La gestión de la inseguridad necesita de la composición de enemigos internos que le permitan, a la policía, operar de facto, más allá del estado derecho, y a los funcionarios, reclutar los votos necesarios para continuar expandiendo al mercado. Con ello no sólo desplazan el centro de atención hacia cuestiones menores, que en la escala de problemas de cualquier estado son muy menores, pero que para los vecinos son cuestiones cada vez más trascendentes.   

A través del miedo y las campañas de pánico moral, el macrismo va empujando a la política más acá de la política. Porque con el policiamiento de la conflictividad social buscan desautorizar la política. Se dirá que estamos ante desafíos policiales o cuestiones que le competen a la justicia. El truco es muy conocido: para transformar a los actores en enemigos, hay que presentarlos como gente extraña, minorías que hablan un idioma ininteligible. Y ya se sabe, con el que no se puede hablar, porque no se le entiende, solo queda hacerle la guerra de policía.  

El gobierno invierte dinero y muchas conferencias de prensa en la figura del pibe chorro, los narcovilleros, los mapuches terroristas, el anarquista tirabomba o los activistas tirapiedras, y los bolsos de la corrupción. Sabe que a través de estas figuras demoníacas pueden recuperar la confianza, y transformar a los vecinos alertas atrincherados frente al televisor, en su fuerza secreta. El macrismo hizo de la vecinocracia la fuerza de choque, la muralla. No es arriesgado si concluimos, parafraseando a Marx, sosteniendo que Macri o Vidal se erigen en jefes de la vecinocracia. El macrismo encuentra en aquella reproducidos en masa sus intereses y abyectos y sentimientos más profundos.

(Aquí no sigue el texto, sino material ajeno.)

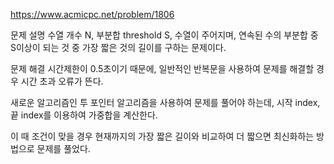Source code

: https://www.acmicpc.net/problem/1806

문제 설명
수열 개수 N, 부분합 threshold S, 수열이 주어지며, 연속된 수의 부분합 중 S이상이 되는 것 중 가장 짧은 것의 길이를 구하는 문제이다.

문제 해결
시간제한이 0.5초이기 때문에, 일반적인 반복문을 사용하여 문제를 해결할 경우 시간 초과 오류가 뜬다.

새로운 알고리즘인 투 포인터 알고리즘을 사용하여 문제를 풀어야 하는데, 시작 index, 끝 index를 이용하여 가중합을 계산한다.

이 때 조건이 맞을 경우 현재까지의 가장 짧은 길이와 비교하여 더 짧으면 최신화하는 방법으로 문제를 풀었다.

El macrismo reconoce en esta masa miedosa, resentida, indolente y banal, la única clase en la que puede apoyarse sin reservas y proyectarse sobre las otras. Macri y Vidal son los payasos que toman al estado como una mascarada, en el que los grandes disfraces, las frases tontas y las lágrimas de cocodrilo no son más que la careta simpática y canchera para ocultar lo más mezquino y miserable.